DIRECTIONS FOR THIS TASK —
Repeat nothing but the lines below running from the one containing "IUCr CIF dictionaries" to the one containing "irrelevant.". Keep both end lines.

TASK DATA —
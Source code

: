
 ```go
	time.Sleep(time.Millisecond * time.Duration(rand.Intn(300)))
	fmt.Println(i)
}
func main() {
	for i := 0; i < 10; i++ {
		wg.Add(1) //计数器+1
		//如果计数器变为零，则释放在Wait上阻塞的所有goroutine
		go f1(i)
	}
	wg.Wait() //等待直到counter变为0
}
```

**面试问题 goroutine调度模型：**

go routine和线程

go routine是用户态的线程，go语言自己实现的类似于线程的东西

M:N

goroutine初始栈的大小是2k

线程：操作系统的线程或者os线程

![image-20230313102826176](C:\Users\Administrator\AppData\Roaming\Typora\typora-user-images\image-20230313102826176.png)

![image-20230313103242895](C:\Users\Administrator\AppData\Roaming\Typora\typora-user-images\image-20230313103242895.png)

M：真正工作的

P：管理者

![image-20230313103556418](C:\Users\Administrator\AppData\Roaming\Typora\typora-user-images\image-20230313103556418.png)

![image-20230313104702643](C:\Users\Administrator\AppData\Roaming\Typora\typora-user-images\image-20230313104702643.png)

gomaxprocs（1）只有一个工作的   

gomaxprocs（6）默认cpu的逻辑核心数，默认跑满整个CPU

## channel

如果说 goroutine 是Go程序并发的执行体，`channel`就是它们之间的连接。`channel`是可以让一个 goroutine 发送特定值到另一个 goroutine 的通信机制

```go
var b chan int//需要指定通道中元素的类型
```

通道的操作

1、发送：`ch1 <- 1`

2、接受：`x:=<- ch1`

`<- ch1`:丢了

...

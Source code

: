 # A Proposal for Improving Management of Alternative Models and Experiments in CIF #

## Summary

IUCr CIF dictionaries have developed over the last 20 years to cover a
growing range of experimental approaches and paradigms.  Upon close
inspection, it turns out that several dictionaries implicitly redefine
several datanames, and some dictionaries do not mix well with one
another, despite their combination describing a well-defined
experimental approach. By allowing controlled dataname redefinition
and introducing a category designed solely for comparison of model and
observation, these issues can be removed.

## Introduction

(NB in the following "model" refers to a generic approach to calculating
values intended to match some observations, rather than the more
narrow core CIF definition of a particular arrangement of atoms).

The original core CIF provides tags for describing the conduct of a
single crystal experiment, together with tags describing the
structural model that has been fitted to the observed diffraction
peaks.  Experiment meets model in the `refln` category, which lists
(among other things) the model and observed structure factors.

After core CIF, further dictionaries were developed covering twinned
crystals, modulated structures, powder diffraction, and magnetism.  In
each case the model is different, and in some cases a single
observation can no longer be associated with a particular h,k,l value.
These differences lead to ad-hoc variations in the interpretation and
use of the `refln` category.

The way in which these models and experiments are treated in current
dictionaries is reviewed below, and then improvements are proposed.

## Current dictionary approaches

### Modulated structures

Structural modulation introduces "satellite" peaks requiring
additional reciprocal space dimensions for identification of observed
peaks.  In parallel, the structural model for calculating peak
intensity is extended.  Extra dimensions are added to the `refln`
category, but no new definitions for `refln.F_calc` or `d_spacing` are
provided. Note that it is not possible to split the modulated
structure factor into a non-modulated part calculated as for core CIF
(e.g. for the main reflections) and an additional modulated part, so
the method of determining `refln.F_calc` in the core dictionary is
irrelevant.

SOLUTION TO THE PROBLEM —
IUCr CIF dictionaries have developed over the last 20 years to cover a
growing range of experimental approaches and paradigms.  Upon close
inspection, it turns out that several dictionaries implicitly redefine
several datanames, and some dictionaries do not mix well with one
another, despite their combination describing a well-defined
experimental approach. By allowing controlled dataname redefinition
and introducing a category designed solely for comparison of model and
observation, these issues can be removed.

## Introduction

(NB in the following "model" refers to a generic approach to calculating
values intended to match some observations, rather than the more
narrow core CIF definition of a particular arrangement of atoms).

The original core CIF provides tags for describing the conduct of a
single crystal experiment, together with tags describing the
structural model that has been fitted to the observed diffraction
peaks.  Experiment meets model in the `refln` category, which lists
(among other things) the model and observed structure factors.

After core CIF, further dictionaries were developed covering twinned
crystals, modulated structures, powder diffraction, and magnetism.  In
each case the model is different, and in some cases a single
observation can no longer be associated with a particular h,k,l value.
These differences lead to ad-hoc variations in the interpretation and
use of the `refln` category.

The way in which these models and experiments are treated in current
dictionaries is reviewed below, and then improvements are proposed.

## Current dictionary approaches

### Modulated structures

Structural modulation introduces "satellite" peaks requiring
additional reciprocal space dimensions for identification of observed
peaks.  In parallel, the structural model for calculating peak
intensity is extended.  Extra dimensions are added to the `refln`
category, but no new definitions for `refln.F_calc` or `d_spacing` are
provided. Note that it is not possible to split the modulated
structure factor into a non-modulated part calculated as for core CIF
(e.g. for the main reflections) and an additional modulated part, so
the method of determining `refln.F_calc` in the core dictionary is
irrelevant.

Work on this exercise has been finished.